At the start of 2013 we are entering the fifth year of reporting our series about East Tennessee veterans.
Our latest installment highlights the importance of your feedback and ideas. Thanks to a hand written letter, we met a retired Marine living in East Tennessee who crossed paths with two presidents. Those encounters were among his many memorable moments during a 26 year career. In addition to our on camera interview retired Lieutenant Colonel Marcus Reed took time to answer a few more questions about his life in and out of the service.
1. What one person influenced you most in life?

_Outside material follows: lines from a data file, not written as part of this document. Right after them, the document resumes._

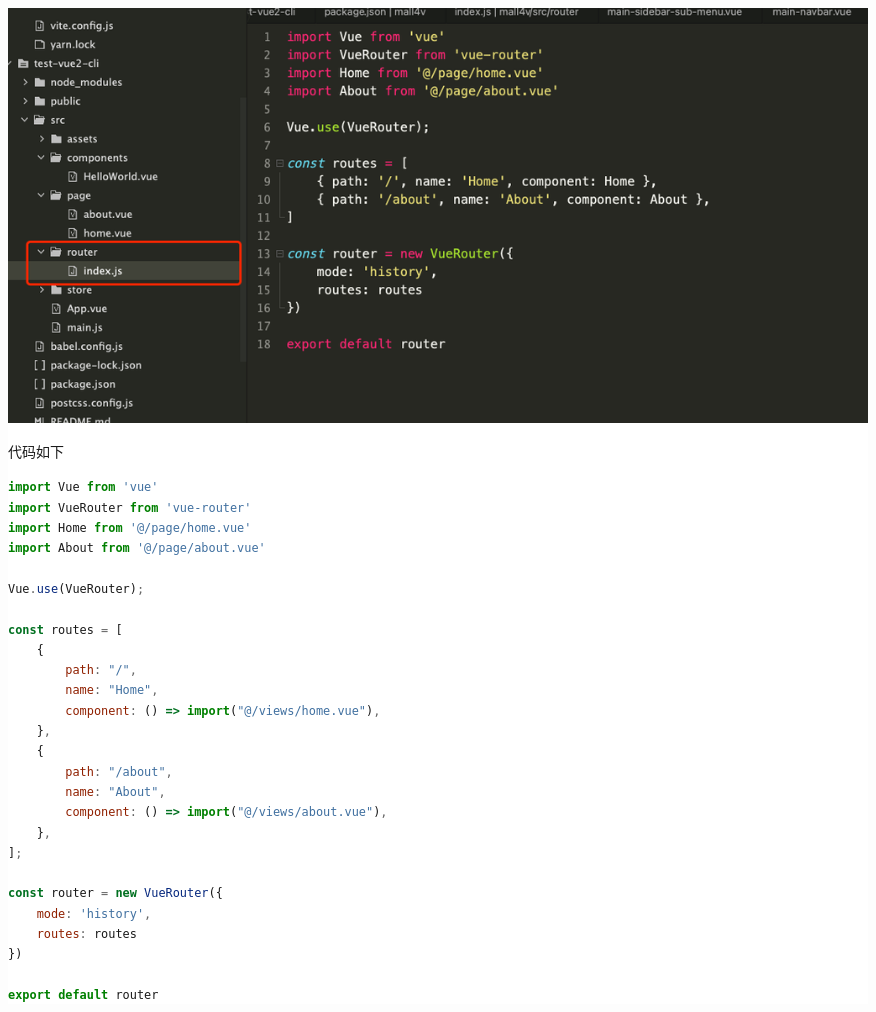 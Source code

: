 ![](images/Pasted%20image%2020230626142228.png)

代码如下

```js
import Vue from 'vue'
import VueRouter from 'vue-router'
import Home from '@/page/home.vue'
import About from '@/page/about.vue'

Vue.use(VueRouter);

const routes = [
    {
        path: "/",
        name: "Home",
        component: () => import("@/views/home.vue"),
    },
    {
        path: "/about",
        name: "About",
        component: () => import("@/views/about.vue"),
    },
];

const router = new VueRouter({
	mode: 'history',
	routes: routes
})

export default router
```
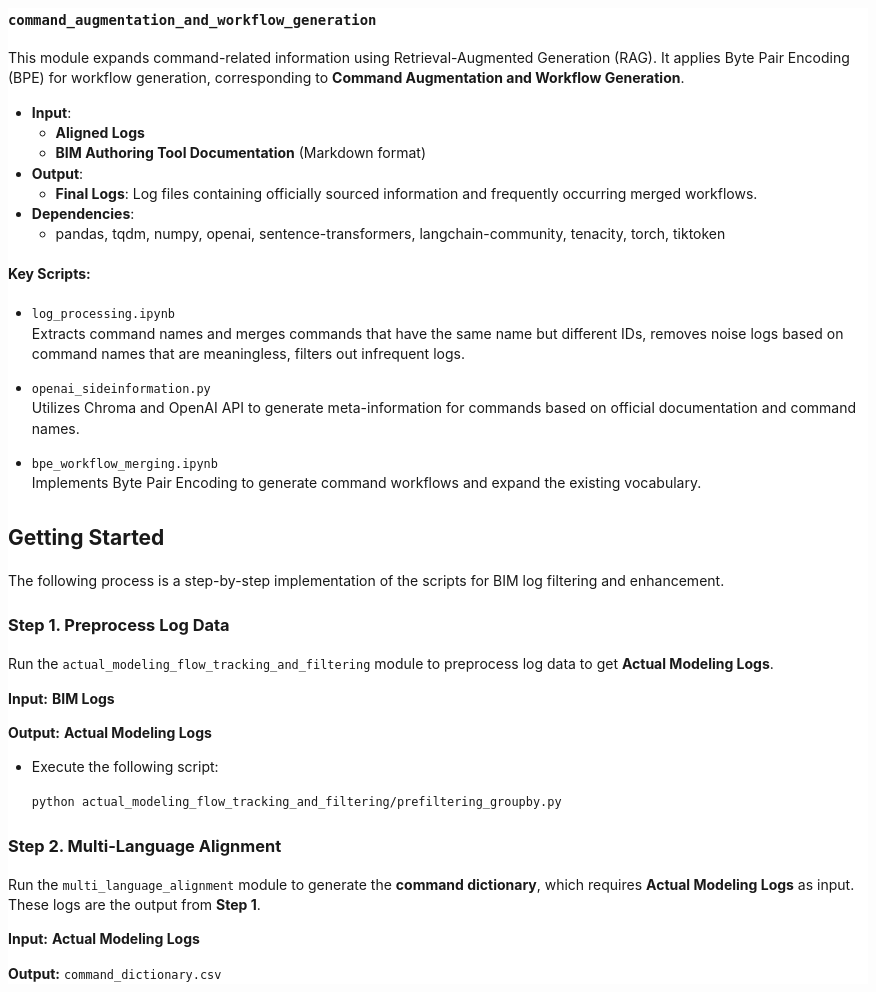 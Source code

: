 
### `command_augmentation_and_workflow_generation`
This module expands command-related information using Retrieval-Augmented Generation (RAG). It applies Byte Pair Encoding (BPE) for workflow generation, corresponding to **Command Augmentation and Workflow Generation**.
- **Input**:  
  - **Aligned Logs**  
  - **BIM Authoring Tool Documentation** (Markdown format)
- **Output**:  
  - **Final Logs**: Log files containing officially sourced information and frequently occurring merged workflows.
- **Dependencies**:  
  - pandas, tqdm, numpy, openai, sentence-transformers, langchain-community, tenacity, torch, tiktoken

#### Key Scripts:
- `log_processing.ipynb`  
  Extracts command names and merges commands that have the same name but different IDs, removes noise logs based on command names that are meaningless, filters out infrequent logs.

- `openai_sideinformation.py`  
   Utilizes Chroma and OpenAI API to generate meta-information for commands based on official documentation and command names.

- `bpe_workflow_merging.ipynb`  
   Implements Byte Pair Encoding to generate command workflows and expand the existing vocabulary.



## Getting Started

The following process is a step-by-step implementation of the scripts for BIM log filtering and enhancement.

### Step 1. Preprocess Log Data
Run the `actual_modeling_flow_tracking_and_filtering` module to preprocess log data to get **Actual Modeling Logs**.

**Input:**  **BIM Logs**

**Output:** **Actual Modeling Logs**

- Execute the following script:
  ```sh
  python actual_modeling_flow_tracking_and_filtering/prefiltering_groupby.py
  ```

### Step 2. Multi-Language Alignment 

Run the `multi_language_alignment` module to generate the **command dictionary**, which requires **Actual Modeling Logs** as input. These logs are the output from **Step 1**.  

**Input:**  **Actual Modeling Logs**

**Output:** `command_dictionary.csv`
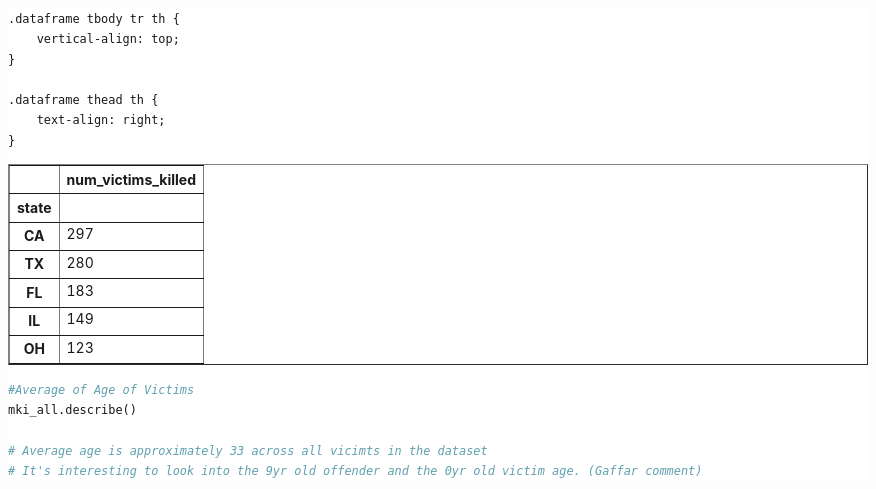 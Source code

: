     .dataframe tbody tr th {
        vertical-align: top;
    }

    .dataframe thead th {
        text-align: right;
    }
</style>
<table border="1" class="dataframe">
  <thead>
    <tr style="text-align: right;">
      <th></th>
      <th>num_victims_killed</th>
    </tr>
    <tr>
      <th>state</th>
      <th></th>
    </tr>
  </thead>
  <tbody>
    <tr>
      <th>CA</th>
      <td>297</td>
    </tr>
    <tr>
      <th>TX</th>
      <td>280</td>
    </tr>
    <tr>
      <th>FL</th>
      <td>183</td>
    </tr>
    <tr>
      <th>IL</th>
      <td>149</td>
    </tr>
    <tr>
      <th>OH</th>
      <td>123</td>
    </tr>
  </tbody>
</table>
</div>




```python
#Average of Age of Victims
mki_all.describe()

# Average age is approximately 33 across all vicimts in the dataset
# It's interesting to look into the 9yr old offender and the 0yr old victim age. (Gaffar comment)
```
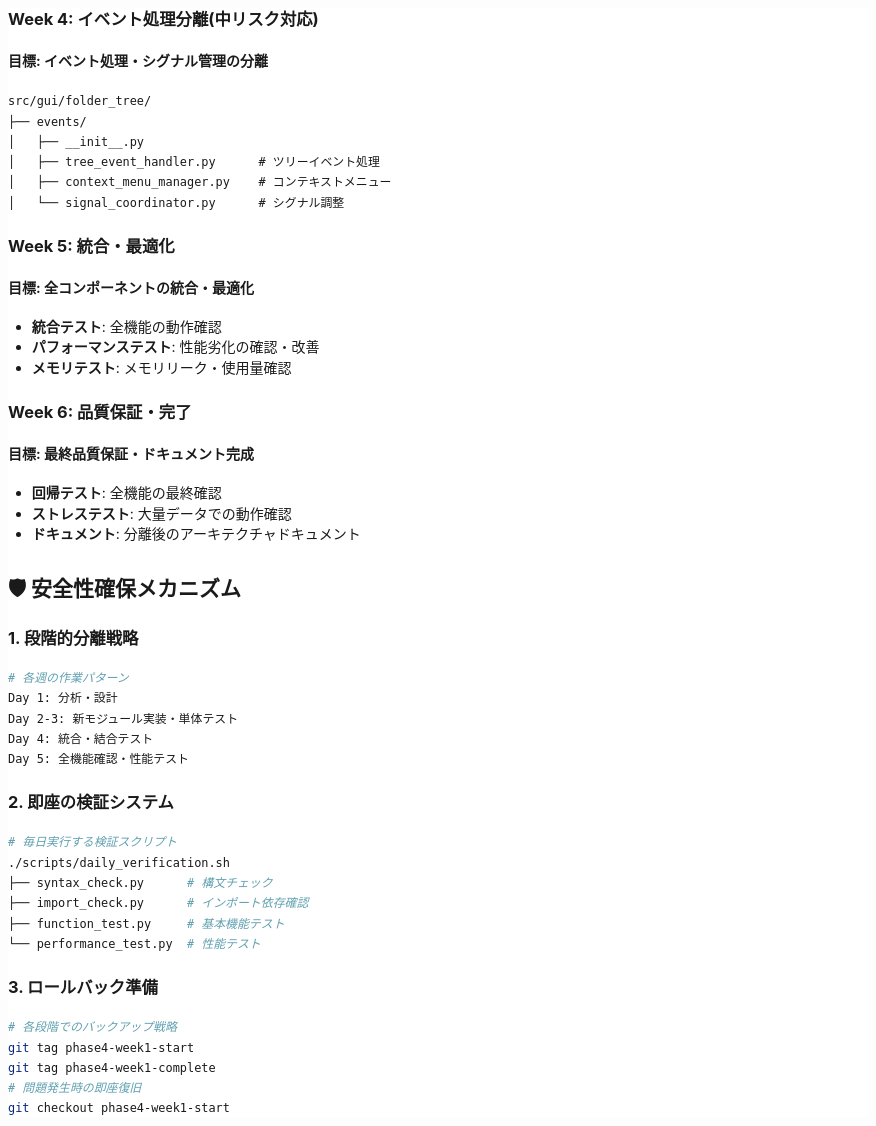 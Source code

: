 ### **Week 4: イベント処理分離(中リスク対応)**

#### **目標**: イベント処理・シグナル管理の分離
```
src/gui/folder_tree/
├── events/
│   ├── __init__.py
│   ├── tree_event_handler.py      # ツリーイベント処理
│   ├── context_menu_manager.py    # コンテキストメニュー
│   └── signal_coordinator.py      # シグナル調整
```

### **Week 5: 統合・最適化**

#### **目標**: 全コンポーネントの統合・最適化
- **統合テスト**: 全機能の動作確認
- **パフォーマンステスト**: 性能劣化の確認・改善
- **メモリテスト**: メモリリーク・使用量確認

### **Week 6: 品質保証・完了**

#### **目標**: 最終品質保証・ドキュメント完成
- **回帰テスト**: 全機能の最終確認
- **ストレステスト**: 大量データでの動作確認
- **ドキュメント**: 分離後のアーキテクチャドキュメント

## 🛡️ **安全性確保メカニズム**

### **1. 段階的分離戦略**
```bash
# 各週の作業パターン
Day 1: 分析・設計
Day 2-3: 新モジュール実装・単体テスト
Day 4: 統合・結合テスト  
Day 5: 全機能確認・性能テスト
```

### **2. 即座の検証システム**
```bash
# 毎日実行する検証スクリプト
./scripts/daily_verification.sh
├── syntax_check.py      # 構文チェック
├── import_check.py      # インポート依存確認
├── function_test.py     # 基本機能テスト
└── performance_test.py  # 性能テスト
```

### **3. ロールバック準備**
```bash
# 各段階でのバックアップ戦略
git tag phase4-week1-start
git tag phase4-week1-complete
# 問題発生時の即座復旧
git checkout phase4-week1-start
```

I would have to say my mother did and my dad was close behind. They shaped my character and integrity. I also had a school counselor Mrs. Moore. She would write me letters in Vietnam and believed in me when others had given up.
2. Do you feel honored and respected for serving your country?
I do more than I did my first 10 years in the Marine Corps. I go to places that recognize military service and I do feel respected. It has changed in a positive way since Vietnam.
3. How can people thank you for your service?
Just by holding true to the principles of our country. The parts of The Constitution that men and women have bled and died to protect.
4. How do you honor your fellow service men and women?
When I see WWII veterans or Korean War veterans I make sure I go to them and thank them for what they have done for me as an American.
5. How do you think this generation of service men and women is different or similar to yours?
As an older generation of Marines you always worry about the next generation. But I have seen examples of this generation living the Marine Corps principles of honor and integrity.
6. What influence did your military service have on the rest of your life?
It has given me a regimen to shape my life. I hold to the principle of being truthful. It also helped make me open to new ideas.
7. Does your family have a history of military service?
My dad was injured by a drunk driver so he wasn't able to serve. My brother was in the Air Force. My Uncle was with the 82nd Airborne in the Normandy invasion at the start of WWII.
8. Would you encourage younger generations in your family to join the service?
I would encourage them as far as the benefits of education are concerned. I'm concerned about our country. I do have mixed emotions. I think military life is good. It helps you so much. But also I encourage them to make sure you know what you are committing to.
9. How has your opinion of war changed?
My opinion has not changed. I don't care for war. We do need to be prepared to defend what it is ours in the this country.
10. How did your military experience shape your faith?
I'm careful about my faith. I have a strong belief in God. I know there is something better than this life. I'm thankful for my faith.